Is there an underground contingent of conservatives among the next generation of doctors, who might continue to fight for the profession? Is the consensus among current doctors and/or medical schools that one must be a liberal in order to be a physician?
It makes perfect sense to protect your profession, just remember to ignore those 45 million people - cause if we get universal health care, well doctors won't be able to drive that BMW Z9 anymore.
We'll just have to settle for the poor man's car like those Lexus hybrids that gets like 60 MPG
Face, US doctors are rich. They make more than 99.00% of the world's population of 7 billion people. If you are a pre-med student and think doctors are too poor then obviously you need read more of Forbes magazine and Bussiness Weekly. I get the feeling you know nothing about investment stragtegies and market portfolios. Trust me, you can be a greedy capitalist money maker like me and also work in helping out those who don't have the items we take for granted.
Heck, if 15 years from now we get a universal healthcare plan and doctors make less money - I would bet that we'd still be richer than 98.00% of the world's population.
Now if that 1% drop makes you think, "social justice types who wanted to infiltrate this profession are going to destroy it" then you are certaintly not a Christian like you claimed yourself to be in the previous post in the Social Political forums - and lets us not forget about rich man in the parable of Lazarus.

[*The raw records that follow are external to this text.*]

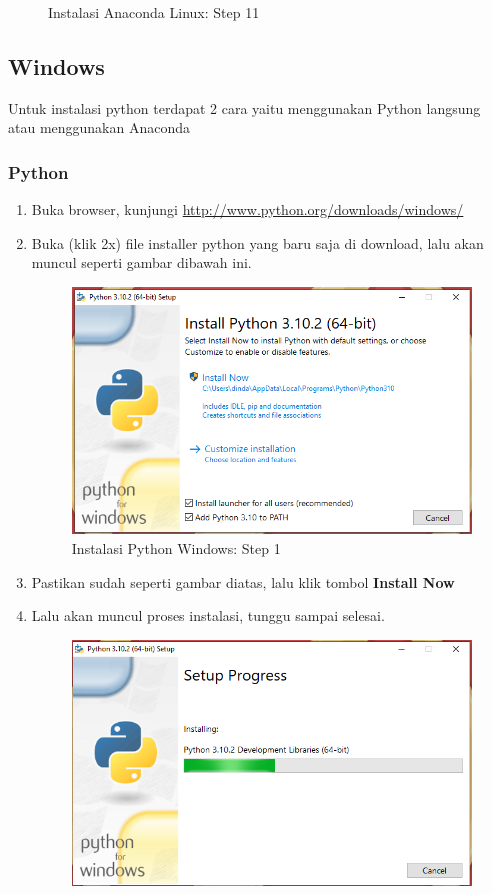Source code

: \begin{enumerate}
\begin{figure}[H]
        \caption{Instalasi Anaconda Linux: Step 11}
\end{figure}
\end{enumerate}



\subsection{Windows}
Untuk instalasi python terdapat 2 cara yaitu menggunakan Python langsung atau menggunakan Anaconda

\subsubsection{Python}
\begin{enumerate}
\item Buka browser, kunjungi \url{http://www.python.org/downloads/windows/}
\item Buka (klik 2x) file installer python yang baru saja di download, lalu akan muncul seperti gambar dibawah ini.
\begin{figure}[H]
        \centerline{\includegraphics[scale=0.75]{figures/instalasi-python-windows/step1}}
        \caption{Instalasi Python Windows: Step 1}
\end{figure}
\item Pastikan sudah seperti gambar diatas, lalu klik tombol \textbf{Install Now}
\item Lalu akan muncul proses instalasi, tunggu sampai selesai.
\begin{figure}[H]
        \centerline{\includegraphics[scale=0.75]{figures/instalasi-python-windows/step2}}

\end{figure}
\end{enumerate}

Look, I'm just as capitalistic as you - however I'm willing to settle for a Lexus in place of BMW, if it means better health care for 45 million. I'm sure there's going to be problems, but at least there's something.
So go ahead and plot strategy with all your conservative friends so you can get that BWM Z9 Cabriolet one day. Cause the Lord knows just how necessary those cars are. And doctors in rural area make bank too. At my school in WV the FPs average at about $160,000 a piece - that's below average now - but still puts them above 95% of the world's population.
One way or another, you will be rich.